Il est un autre commerce florissant qui fait vivre des centaines de Maghrébins, essentiellement Marocains. À la sortie du métro Barbès-Rochechouart, à même les escaliers et sur tout le pourtour de la station, des dizaines de jeunes gens hurlent le nom d'une marque de cigarettes fabriquée par la multinationale Philip Morris. Vendu à 5,30 euros au bureau de tabac, le paquet de cigarettes est proposé pour 3 euros. 2,5 euros si l'on achète une cartouche. Les autorités semblent s'accommoder de ce business, le préférant vraisemblablement à celui de la drogue. Un moindre mal qui arrange contrebandiers et policiers. Jeans et baskets de rigueur, les vendeurs à la sauvette font également dans le business des objets volés : portables, montres, bijoux…etc. Certes, le «tbazniss» constitue une vieille tradition des Maghrébins du XVIIIème arrondissement et de la quasi-totalité des banlieues de l'Île-de-France.
Mafia du cannabis
Mais la nouvelle génération de «baznassas» est plus audacieuse. Elle fait peu de cas des règlements et des lois de la République. «Tous les artifices de la lutte contre l'exclusion, de la fameuse «intégration» ont échoué. Nous n'avons pas le choix. Soit les sales boulots mal payés, souvent humiliants, soit la «débrouille». Pas de travail, pas de logement, pas de respect, alors tu vas à la jungle pour survivre», me dit Karim, un Marocain né à Mantes la jolie. «En banlieue, ils ne se rappellent de nous qu'à l'occasion des émeutes. Ils ouvrent le robinet des aides durant un ou deux mois, puis ils nous oublient», ajoute-t-il. Karim a donc quitté le domicile familial, lassé d'une «morale à deux vitesses» qui, dit-il, «permet à l'armada des travailleurs sociaux (éducateurs, médiateurs, élus et associatifs) de se goinfrer de subventions, alors que les principaux intéressés vivotent aux crochets des structures para-municipales».

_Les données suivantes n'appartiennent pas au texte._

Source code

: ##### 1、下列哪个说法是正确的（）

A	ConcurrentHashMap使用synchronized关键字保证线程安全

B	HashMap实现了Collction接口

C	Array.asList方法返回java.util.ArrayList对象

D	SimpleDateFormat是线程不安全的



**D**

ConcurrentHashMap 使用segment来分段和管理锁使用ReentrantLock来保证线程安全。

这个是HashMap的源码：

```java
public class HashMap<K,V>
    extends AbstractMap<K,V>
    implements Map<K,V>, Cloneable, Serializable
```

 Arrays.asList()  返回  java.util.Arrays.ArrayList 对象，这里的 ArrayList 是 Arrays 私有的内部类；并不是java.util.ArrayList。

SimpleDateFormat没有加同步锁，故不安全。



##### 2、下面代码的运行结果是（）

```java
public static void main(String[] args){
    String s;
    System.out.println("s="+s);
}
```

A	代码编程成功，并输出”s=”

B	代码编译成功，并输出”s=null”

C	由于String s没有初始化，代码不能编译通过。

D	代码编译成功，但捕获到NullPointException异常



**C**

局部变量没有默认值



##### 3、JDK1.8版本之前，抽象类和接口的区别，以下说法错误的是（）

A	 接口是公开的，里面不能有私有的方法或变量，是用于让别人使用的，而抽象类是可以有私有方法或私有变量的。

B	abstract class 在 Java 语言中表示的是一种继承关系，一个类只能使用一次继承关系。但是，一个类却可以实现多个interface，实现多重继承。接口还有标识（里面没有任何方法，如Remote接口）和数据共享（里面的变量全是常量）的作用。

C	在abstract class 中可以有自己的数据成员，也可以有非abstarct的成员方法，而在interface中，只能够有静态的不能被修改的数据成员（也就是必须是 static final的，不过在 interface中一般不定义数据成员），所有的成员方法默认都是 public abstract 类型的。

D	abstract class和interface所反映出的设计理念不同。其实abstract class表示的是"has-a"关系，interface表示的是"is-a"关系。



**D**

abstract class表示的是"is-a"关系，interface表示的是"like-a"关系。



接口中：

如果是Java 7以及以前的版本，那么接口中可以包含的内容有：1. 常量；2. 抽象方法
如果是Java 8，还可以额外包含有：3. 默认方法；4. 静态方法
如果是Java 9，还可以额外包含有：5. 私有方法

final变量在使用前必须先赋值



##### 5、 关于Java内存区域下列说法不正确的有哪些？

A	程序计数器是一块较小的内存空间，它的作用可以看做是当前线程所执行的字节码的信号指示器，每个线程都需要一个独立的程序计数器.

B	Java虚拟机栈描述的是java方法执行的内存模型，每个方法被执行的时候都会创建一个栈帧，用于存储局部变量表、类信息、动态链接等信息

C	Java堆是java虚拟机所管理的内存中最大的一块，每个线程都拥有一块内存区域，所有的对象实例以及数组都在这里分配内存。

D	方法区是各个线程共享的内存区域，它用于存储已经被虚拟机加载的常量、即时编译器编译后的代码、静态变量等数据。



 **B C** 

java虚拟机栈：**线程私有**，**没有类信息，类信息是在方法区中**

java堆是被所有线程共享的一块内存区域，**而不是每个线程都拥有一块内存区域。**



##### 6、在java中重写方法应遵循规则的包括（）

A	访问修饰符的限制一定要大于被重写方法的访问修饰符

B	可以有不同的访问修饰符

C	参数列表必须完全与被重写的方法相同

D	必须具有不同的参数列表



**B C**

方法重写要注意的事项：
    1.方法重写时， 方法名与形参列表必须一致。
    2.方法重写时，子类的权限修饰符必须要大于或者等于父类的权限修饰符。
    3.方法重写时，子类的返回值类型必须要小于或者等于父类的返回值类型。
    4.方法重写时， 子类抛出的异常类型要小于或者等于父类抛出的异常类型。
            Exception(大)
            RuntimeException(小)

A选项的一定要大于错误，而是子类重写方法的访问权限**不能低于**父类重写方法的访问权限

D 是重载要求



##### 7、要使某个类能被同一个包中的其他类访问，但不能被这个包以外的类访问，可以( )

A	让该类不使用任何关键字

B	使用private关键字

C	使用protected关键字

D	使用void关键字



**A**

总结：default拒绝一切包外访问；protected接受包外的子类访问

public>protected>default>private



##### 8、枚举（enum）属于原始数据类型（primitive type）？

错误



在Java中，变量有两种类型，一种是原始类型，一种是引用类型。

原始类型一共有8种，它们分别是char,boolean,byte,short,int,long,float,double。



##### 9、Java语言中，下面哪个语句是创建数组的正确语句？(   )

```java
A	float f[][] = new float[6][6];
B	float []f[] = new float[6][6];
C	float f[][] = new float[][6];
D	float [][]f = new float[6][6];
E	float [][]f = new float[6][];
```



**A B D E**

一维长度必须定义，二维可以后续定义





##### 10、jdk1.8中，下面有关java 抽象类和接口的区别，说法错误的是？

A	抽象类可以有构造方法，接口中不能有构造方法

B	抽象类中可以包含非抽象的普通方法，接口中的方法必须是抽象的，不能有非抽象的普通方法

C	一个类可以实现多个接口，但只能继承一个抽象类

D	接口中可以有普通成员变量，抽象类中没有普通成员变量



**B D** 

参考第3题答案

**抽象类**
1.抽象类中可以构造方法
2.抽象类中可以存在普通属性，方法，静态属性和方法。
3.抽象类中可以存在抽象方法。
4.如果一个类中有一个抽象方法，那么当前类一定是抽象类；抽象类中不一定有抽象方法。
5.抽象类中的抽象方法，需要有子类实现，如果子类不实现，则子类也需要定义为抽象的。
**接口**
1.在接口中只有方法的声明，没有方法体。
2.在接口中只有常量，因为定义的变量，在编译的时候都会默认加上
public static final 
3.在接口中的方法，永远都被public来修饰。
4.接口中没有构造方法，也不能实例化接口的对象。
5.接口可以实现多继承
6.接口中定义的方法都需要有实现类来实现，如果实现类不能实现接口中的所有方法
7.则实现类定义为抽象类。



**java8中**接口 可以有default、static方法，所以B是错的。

Le deal de la drogue est florissant dans ces zones devenues de non droit. Le haschich est vendu à 10 euros le minuscule morceau. Au mois de Ramadan, il caracole à 20. Le pire est que la mafia de ce business utilise les pré-ados et les ados pour fourguer la came. «Ces salauds commencent par en offrir aux petits jusqu'à l'accoutumance. Ces derniers, pour assurer leur propre approvisionnement, se voient obligés de travailler pour les trafiquants», affirme Jean-Pierre M. éducateur spécialisé en Seine-Saint-Denis. La mafia du cannabis est tenace. Redoutablement triangulaire, comptant sur des complicités Marocaines, Espagnoles et Françaises, elle mute, se rajeunit, se métamorphose constamment. Elle véhicule des milliards de chiffre d'affaires. Son argent est recyclé dans l'immobilier tant en Europe qu'au Maghreb. Sur toute l'étendue du centre commercial «Le Galion», à Aulnay-sous-Bois, des mineurs proposent la came «à bout portant», sans la moindre crainte des forces de police. «Aussitôt interpellé, le dealer adolescent est aussitôt relâché par le juge. À quoi sert-il alors de continuer à jouer ce jeu du chat et de la souris ? J'espère que la réforme engagée par Rachida Dati dans ce sens aboutira pour qu'enfin les forces de l'ordre puissent être sérieusement suivies par les tribunaux», nous confie un commissaire de la DDPU de Bobigny.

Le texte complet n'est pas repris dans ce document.